TamuCTF2019 Cr4ckZ33C0d3 With Angr

A gentle introduction to Angr

This may be too soon to publish the writeup, but I think if I don’t do it now I can’t do it anymore.

Before betting on Angr, I check:

Decompiled C code by IDA:

  • No anti-debug, good for automating analysis

  • The verify() graph has many branches, therefore it possible to do with Pintool

  • Decompiled code seem to be solvable with Z3, therefore Angr can solve (because Angr use Z3 as core solver)

In the worst case I can copy-paste the decompiled C code to solve with Z3 python, this doable but I solve similar challenges a thousand times, so I leave Z3 at the worst-case scenario.

To do automate analysis, now I have 3 options, Pintool or Angr or Radare2 scripting:

  • Pintool can only solve the check sequentially, for example: a[0],a[1],a[2] …​ etc, it’s possible to solve it with Pintool, since I don’t want to modify the tool so I skip Pintool for now.

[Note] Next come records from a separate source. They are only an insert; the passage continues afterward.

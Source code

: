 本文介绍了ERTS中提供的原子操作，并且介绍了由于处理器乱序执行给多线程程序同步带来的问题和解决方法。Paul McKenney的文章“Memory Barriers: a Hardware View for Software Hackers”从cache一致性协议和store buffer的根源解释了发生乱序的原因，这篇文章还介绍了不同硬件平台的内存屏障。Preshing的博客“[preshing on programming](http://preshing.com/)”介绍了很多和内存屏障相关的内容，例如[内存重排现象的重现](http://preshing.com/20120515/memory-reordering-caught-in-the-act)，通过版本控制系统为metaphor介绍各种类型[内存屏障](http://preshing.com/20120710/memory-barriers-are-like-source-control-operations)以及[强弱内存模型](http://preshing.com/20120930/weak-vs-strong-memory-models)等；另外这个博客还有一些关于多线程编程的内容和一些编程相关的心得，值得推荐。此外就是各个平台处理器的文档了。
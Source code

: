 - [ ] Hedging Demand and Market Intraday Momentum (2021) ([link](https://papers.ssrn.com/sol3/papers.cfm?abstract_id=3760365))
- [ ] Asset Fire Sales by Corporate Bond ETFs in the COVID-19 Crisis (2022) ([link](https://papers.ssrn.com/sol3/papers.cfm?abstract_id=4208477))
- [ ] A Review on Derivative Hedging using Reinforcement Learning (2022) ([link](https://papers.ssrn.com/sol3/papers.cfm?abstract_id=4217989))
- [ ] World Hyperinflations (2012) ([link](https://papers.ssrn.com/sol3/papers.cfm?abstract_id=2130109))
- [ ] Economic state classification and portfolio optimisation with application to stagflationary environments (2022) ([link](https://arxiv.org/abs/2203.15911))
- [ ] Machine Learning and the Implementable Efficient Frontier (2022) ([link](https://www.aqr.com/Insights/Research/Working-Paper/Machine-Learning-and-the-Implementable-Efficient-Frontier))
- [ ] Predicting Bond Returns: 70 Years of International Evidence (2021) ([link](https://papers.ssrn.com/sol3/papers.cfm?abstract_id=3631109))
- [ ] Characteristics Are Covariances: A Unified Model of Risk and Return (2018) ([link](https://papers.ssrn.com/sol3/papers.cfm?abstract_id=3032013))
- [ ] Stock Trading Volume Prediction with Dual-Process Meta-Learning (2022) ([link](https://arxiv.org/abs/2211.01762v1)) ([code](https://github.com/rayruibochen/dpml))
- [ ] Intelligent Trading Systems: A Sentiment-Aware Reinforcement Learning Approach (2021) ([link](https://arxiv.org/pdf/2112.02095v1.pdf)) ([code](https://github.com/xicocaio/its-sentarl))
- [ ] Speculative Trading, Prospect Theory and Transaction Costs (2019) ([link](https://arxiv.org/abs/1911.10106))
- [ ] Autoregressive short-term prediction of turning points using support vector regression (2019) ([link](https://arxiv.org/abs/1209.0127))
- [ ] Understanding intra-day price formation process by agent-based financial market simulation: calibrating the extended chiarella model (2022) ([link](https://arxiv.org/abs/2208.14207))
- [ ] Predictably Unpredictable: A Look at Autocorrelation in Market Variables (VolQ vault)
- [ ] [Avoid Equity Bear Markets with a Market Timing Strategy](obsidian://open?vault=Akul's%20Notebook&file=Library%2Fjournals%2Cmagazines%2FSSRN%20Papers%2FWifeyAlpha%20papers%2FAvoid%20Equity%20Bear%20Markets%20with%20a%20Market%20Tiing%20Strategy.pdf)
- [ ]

  • Angr seem a good solution, since the code has no anti-debug (even if it has, I will patch it), there are a few paths to solution: on top-level main() function, it checks verify() true or false, and inside verify() `all sub-functions `check() must be true.

  • Radare2 scripting is a hard work in this case, I normally apply Radare2 for bruting comparison or examing memory purpose.

The plan is, I will go with Angr, and in case I can’t solve it with Angr, I’ll use Z3.

Time to solve with Z3: 5 minutes. A solution for this challenge only.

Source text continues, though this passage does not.